* Supplied data *

......

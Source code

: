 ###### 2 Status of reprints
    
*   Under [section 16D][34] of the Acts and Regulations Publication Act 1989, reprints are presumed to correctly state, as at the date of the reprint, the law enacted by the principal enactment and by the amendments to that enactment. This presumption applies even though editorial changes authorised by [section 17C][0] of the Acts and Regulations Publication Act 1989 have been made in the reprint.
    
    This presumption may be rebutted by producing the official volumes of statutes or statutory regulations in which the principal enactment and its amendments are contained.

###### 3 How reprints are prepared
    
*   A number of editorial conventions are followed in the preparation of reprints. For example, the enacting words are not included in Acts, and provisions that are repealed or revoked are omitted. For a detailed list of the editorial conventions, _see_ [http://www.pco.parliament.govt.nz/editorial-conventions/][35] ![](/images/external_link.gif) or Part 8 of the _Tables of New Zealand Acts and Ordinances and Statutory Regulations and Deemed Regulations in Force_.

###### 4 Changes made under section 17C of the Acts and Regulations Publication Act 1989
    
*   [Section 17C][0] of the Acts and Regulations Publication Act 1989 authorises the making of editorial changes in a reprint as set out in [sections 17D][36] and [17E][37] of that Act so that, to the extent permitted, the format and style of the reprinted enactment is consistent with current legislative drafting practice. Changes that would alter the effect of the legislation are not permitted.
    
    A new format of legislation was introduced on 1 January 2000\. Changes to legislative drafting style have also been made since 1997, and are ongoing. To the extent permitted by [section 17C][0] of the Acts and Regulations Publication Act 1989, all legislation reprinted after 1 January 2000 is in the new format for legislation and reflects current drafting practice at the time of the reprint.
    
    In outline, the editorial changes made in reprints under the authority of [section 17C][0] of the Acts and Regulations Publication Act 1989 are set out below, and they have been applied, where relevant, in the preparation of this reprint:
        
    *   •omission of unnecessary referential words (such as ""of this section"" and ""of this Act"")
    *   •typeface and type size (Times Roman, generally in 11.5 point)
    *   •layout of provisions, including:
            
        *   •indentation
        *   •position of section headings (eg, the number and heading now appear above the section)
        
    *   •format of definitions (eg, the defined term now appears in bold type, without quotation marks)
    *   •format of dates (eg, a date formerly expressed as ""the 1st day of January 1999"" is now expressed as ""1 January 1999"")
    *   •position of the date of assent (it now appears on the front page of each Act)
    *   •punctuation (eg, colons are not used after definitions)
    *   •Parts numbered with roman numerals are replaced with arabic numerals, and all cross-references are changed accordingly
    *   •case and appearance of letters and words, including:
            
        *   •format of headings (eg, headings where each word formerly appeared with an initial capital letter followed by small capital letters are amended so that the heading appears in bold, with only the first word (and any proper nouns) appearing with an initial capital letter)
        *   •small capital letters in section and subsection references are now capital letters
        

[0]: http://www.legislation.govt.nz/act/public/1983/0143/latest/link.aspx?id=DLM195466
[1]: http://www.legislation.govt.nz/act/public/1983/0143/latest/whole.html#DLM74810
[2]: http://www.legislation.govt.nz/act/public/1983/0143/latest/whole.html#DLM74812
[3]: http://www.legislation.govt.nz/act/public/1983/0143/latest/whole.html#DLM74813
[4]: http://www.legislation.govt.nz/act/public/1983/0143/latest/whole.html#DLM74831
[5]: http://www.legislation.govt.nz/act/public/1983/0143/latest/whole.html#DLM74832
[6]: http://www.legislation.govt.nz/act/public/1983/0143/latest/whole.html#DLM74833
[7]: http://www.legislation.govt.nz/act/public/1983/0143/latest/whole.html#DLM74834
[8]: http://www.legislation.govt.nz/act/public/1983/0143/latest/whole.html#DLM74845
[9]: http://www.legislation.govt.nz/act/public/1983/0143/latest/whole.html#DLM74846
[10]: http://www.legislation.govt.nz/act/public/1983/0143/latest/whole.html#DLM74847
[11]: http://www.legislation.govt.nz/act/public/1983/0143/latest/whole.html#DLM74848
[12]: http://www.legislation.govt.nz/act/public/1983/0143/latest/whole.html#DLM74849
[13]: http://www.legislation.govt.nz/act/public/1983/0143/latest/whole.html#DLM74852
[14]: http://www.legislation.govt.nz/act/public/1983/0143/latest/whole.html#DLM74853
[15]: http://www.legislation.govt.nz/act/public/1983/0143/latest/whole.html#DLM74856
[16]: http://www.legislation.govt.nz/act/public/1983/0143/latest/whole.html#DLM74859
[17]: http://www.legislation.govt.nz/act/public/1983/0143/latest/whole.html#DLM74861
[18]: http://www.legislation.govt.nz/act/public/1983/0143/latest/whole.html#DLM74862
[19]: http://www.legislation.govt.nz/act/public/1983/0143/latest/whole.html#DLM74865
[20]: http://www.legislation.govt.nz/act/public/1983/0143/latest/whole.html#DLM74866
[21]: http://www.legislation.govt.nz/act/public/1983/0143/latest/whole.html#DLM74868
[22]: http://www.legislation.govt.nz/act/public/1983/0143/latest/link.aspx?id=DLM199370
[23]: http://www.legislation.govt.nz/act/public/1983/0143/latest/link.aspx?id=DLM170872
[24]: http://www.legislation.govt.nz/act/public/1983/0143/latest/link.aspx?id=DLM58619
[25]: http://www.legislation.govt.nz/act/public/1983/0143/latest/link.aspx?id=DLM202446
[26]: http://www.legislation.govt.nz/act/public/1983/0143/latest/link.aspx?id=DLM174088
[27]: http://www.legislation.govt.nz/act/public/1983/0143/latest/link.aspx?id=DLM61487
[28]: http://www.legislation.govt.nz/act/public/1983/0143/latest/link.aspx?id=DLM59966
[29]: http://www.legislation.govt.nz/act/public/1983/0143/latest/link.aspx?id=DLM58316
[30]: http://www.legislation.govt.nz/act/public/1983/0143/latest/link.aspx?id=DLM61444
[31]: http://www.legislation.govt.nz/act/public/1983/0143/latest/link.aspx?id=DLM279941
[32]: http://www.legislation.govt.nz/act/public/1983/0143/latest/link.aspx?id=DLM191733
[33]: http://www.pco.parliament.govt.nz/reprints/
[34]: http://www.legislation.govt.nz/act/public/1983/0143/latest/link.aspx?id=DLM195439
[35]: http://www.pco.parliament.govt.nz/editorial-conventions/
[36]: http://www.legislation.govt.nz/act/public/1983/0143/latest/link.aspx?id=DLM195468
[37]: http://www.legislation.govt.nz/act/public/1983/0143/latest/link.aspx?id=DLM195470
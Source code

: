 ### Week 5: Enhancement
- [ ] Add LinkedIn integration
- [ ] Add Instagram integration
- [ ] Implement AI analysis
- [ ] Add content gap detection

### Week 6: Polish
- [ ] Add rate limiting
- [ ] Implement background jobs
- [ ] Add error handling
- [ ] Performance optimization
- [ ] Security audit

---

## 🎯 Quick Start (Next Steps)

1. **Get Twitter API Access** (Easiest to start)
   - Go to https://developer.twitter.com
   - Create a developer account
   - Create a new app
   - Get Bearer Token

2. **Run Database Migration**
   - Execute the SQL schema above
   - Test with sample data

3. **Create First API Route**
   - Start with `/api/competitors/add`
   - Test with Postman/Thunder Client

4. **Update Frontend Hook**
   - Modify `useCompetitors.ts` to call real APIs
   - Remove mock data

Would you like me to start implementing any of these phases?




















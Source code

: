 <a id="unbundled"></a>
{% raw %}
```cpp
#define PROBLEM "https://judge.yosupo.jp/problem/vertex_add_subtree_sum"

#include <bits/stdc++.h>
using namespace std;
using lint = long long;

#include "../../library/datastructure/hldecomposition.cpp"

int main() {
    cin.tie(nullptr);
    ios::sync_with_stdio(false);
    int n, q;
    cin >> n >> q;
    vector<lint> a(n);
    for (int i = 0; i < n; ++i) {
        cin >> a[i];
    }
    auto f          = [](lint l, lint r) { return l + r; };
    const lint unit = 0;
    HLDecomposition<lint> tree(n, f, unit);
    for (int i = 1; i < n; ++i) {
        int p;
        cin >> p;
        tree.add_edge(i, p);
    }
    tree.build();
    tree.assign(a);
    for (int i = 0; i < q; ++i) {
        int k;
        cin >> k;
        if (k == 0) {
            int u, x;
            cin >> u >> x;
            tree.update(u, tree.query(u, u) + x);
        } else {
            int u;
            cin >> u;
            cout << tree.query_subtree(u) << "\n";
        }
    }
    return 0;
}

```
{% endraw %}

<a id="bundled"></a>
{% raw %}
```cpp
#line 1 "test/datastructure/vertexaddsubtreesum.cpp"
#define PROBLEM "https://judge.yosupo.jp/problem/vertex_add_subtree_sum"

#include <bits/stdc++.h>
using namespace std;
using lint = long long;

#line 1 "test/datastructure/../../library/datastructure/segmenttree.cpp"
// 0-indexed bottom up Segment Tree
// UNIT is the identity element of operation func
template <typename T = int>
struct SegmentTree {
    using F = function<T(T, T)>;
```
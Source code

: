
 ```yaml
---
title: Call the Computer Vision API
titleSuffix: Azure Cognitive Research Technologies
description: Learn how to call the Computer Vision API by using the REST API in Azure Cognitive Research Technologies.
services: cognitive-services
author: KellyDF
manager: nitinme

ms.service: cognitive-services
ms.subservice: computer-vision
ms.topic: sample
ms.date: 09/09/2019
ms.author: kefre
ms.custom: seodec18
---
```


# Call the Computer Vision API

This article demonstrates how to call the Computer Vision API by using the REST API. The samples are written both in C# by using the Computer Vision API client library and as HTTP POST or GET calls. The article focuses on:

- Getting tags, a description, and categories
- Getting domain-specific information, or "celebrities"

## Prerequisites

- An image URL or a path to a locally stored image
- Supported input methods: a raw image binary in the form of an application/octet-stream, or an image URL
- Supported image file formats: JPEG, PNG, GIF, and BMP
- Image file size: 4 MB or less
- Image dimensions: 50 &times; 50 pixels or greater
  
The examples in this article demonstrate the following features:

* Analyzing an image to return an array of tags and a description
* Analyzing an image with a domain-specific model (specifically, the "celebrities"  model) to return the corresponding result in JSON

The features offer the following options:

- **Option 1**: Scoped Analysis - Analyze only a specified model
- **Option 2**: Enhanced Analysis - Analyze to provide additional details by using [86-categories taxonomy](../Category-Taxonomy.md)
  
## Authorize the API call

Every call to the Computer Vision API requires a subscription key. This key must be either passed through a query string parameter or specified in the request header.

......

Count every line above that includes the string "lint", and answer with the count only.

6